After my brief fit of annoyance, I reminded myself that this is actually a good thing, for two reasons:
1) Our mission is to get consumers to support black-owned businesses and create awareness about black economic empowerment. More competition only helps the cause.
2) I’m 95 percent sure that none of our competitors have thought about the overall strategy of how a daily-deals site fits into a much larger strategy for black economic empowerment, and how to put the pieces together to execute that strategy. If you’re starting a daily-deals site just to be a daily-deals site, you’ll get lost in the crowd.
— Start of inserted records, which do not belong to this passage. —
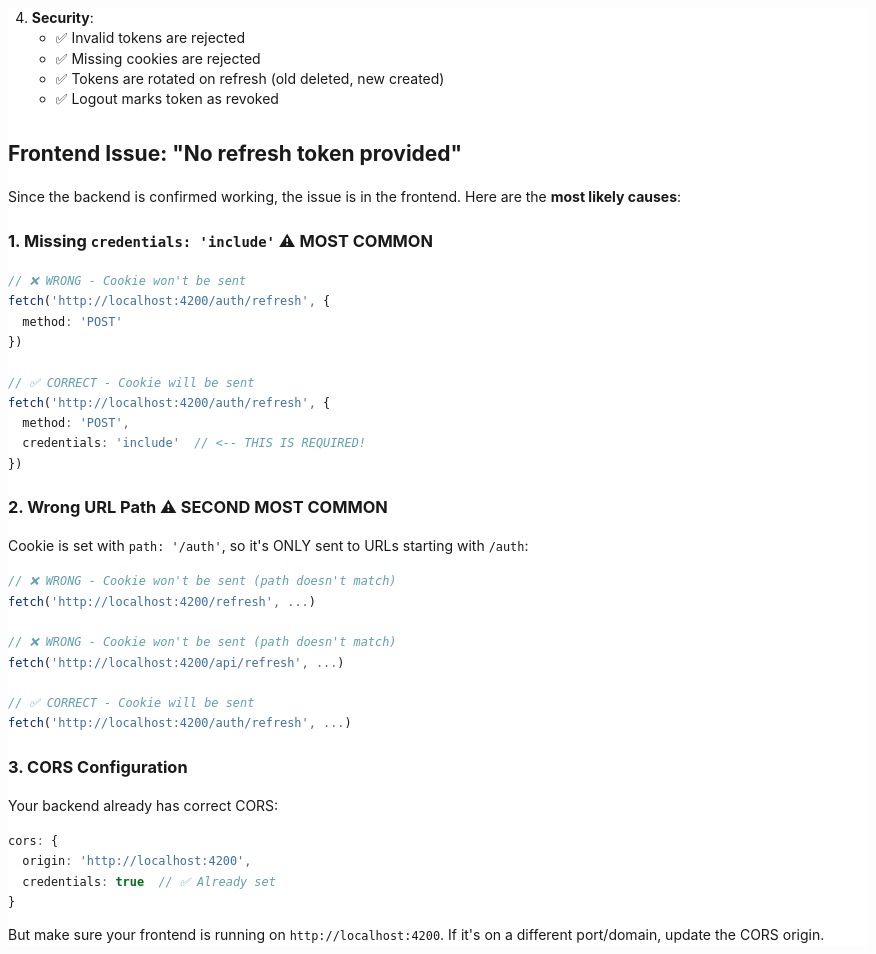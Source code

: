 4. **Security**:
   - ✅ Invalid tokens are rejected
   - ✅ Missing cookies are rejected
   - ✅ Tokens are rotated on refresh (old deleted, new created)
   - ✅ Logout marks token as revoked

## Frontend Issue: "No refresh token provided"

Since the backend is confirmed working, the issue is in the frontend. Here are the **most likely causes**:

### 1. Missing `credentials: 'include'` ⚠️ MOST COMMON

```typescript
// ❌ WRONG - Cookie won't be sent
fetch('http://localhost:4200/auth/refresh', {
  method: 'POST'
})

// ✅ CORRECT - Cookie will be sent
fetch('http://localhost:4200/auth/refresh', {
  method: 'POST',
  credentials: 'include'  // <-- THIS IS REQUIRED!
})
```

### 2. Wrong URL Path ⚠️ SECOND MOST COMMON

Cookie is set with `path: '/auth'`, so it's ONLY sent to URLs starting with `/auth`:

```typescript
// ❌ WRONG - Cookie won't be sent (path doesn't match)
fetch('http://localhost:4200/refresh', ...)

// ❌ WRONG - Cookie won't be sent (path doesn't match)  
fetch('http://localhost:4200/api/refresh', ...)

// ✅ CORRECT - Cookie will be sent
fetch('http://localhost:4200/auth/refresh', ...)
```

### 3. CORS Configuration

Your backend already has correct CORS:
```typescript
cors: {
  origin: 'http://localhost:4200',
  credentials: true  // ✅ Already set
}
```

But make sure your frontend is running on `http://localhost:4200`. If it's on a different port/domain, update the CORS origin.
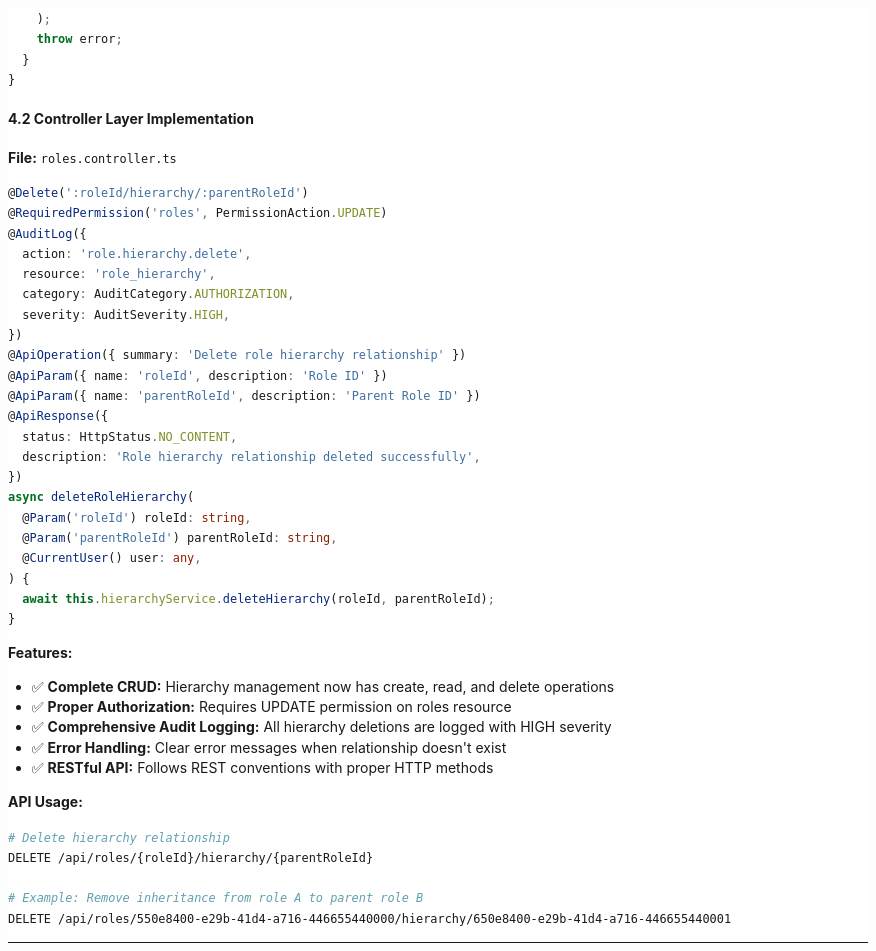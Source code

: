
 ```typescript
    );
    throw error;
  }
}
```

#### 4.2 Controller Layer Implementation

**File:** `roles.controller.ts`

```typescript
@Delete(':roleId/hierarchy/:parentRoleId')
@RequiredPermission('roles', PermissionAction.UPDATE)
@AuditLog({
  action: 'role.hierarchy.delete',
  resource: 'role_hierarchy',
  category: AuditCategory.AUTHORIZATION,
  severity: AuditSeverity.HIGH,
})
@ApiOperation({ summary: 'Delete role hierarchy relationship' })
@ApiParam({ name: 'roleId', description: 'Role ID' })
@ApiParam({ name: 'parentRoleId', description: 'Parent Role ID' })
@ApiResponse({
  status: HttpStatus.NO_CONTENT,
  description: 'Role hierarchy relationship deleted successfully',
})
async deleteRoleHierarchy(
  @Param('roleId') roleId: string,
  @Param('parentRoleId') parentRoleId: string,
  @CurrentUser() user: any,
) {
  await this.hierarchyService.deleteHierarchy(roleId, parentRoleId);
}
```

**Features:**
- ✅ **Complete CRUD:** Hierarchy management now has create, read, and delete operations
- ✅ **Proper Authorization:** Requires UPDATE permission on roles resource
- ✅ **Comprehensive Audit Logging:** All hierarchy deletions are logged with HIGH severity
- ✅ **Error Handling:** Clear error messages when relationship doesn't exist
- ✅ **RESTful API:** Follows REST conventions with proper HTTP methods

**API Usage:**
```bash
# Delete hierarchy relationship
DELETE /api/roles/{roleId}/hierarchy/{parentRoleId}

# Example: Remove inheritance from role A to parent role B
DELETE /api/roles/550e8400-e29b-41d4-a716-446655440000/hierarchy/650e8400-e29b-41d4-a716-446655440001
```

---
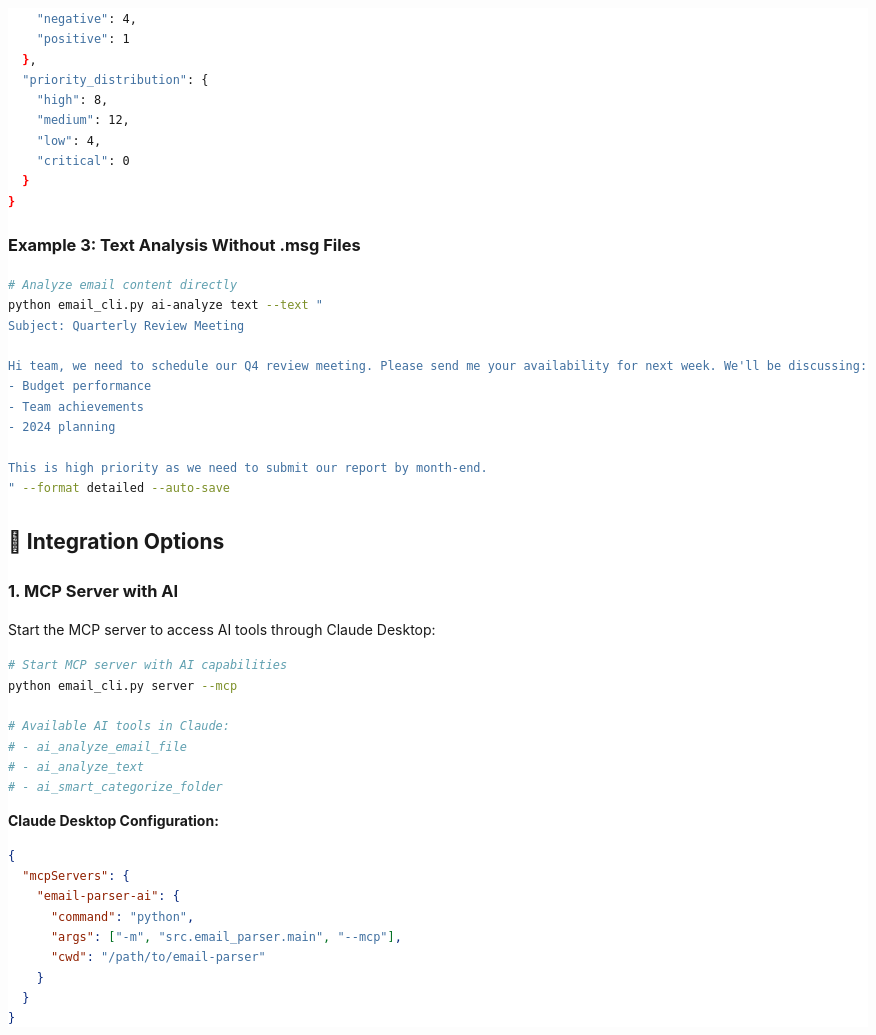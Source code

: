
 ```bash
    "negative": 4,
    "positive": 1
  },
  "priority_distribution": {
    "high": 8,
    "medium": 12,
    "low": 4,
    "critical": 0
  }
}
```

### **Example 3: Text Analysis Without .msg Files**
```bash
# Analyze email content directly
python email_cli.py ai-analyze text --text "
Subject: Quarterly Review Meeting

Hi team, we need to schedule our Q4 review meeting. Please send me your availability for next week. We'll be discussing:
- Budget performance
- Team achievements
- 2024 planning

This is high priority as we need to submit our report by month-end.
" --format detailed --auto-save
```

## 🔧 Integration Options

### **1. MCP Server with AI**
Start the MCP server to access AI tools through Claude Desktop:

```bash
# Start MCP server with AI capabilities
python email_cli.py server --mcp

# Available AI tools in Claude:
# - ai_analyze_email_file
# - ai_analyze_text  
# - ai_smart_categorize_folder
```

**Claude Desktop Configuration:**
```json
{
  "mcpServers": {
    "email-parser-ai": {
      "command": "python",
      "args": ["-m", "src.email_parser.main", "--mcp"],
      "cwd": "/path/to/email-parser"
    }
  }
}
```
When these competitors start dropping out, then, I’ll just buy their e-mail lists from them and continue to expand our base.
Although I’m confident in our ability to compete, we did decide to switch our strategy last week because we don’t like the idea of letting our competitors catch up to us. So instead of pursuing a city-by-city strategy, launching in one city at a time, we decided to start by running national deals, taking advantage of the huge e-mail lists and social-media networks we have access to. Luckily, we haven’t launched yet, so it wasn’t too hard to execute such a strategy switch, but it does require significant changes to our plan and how we will operate.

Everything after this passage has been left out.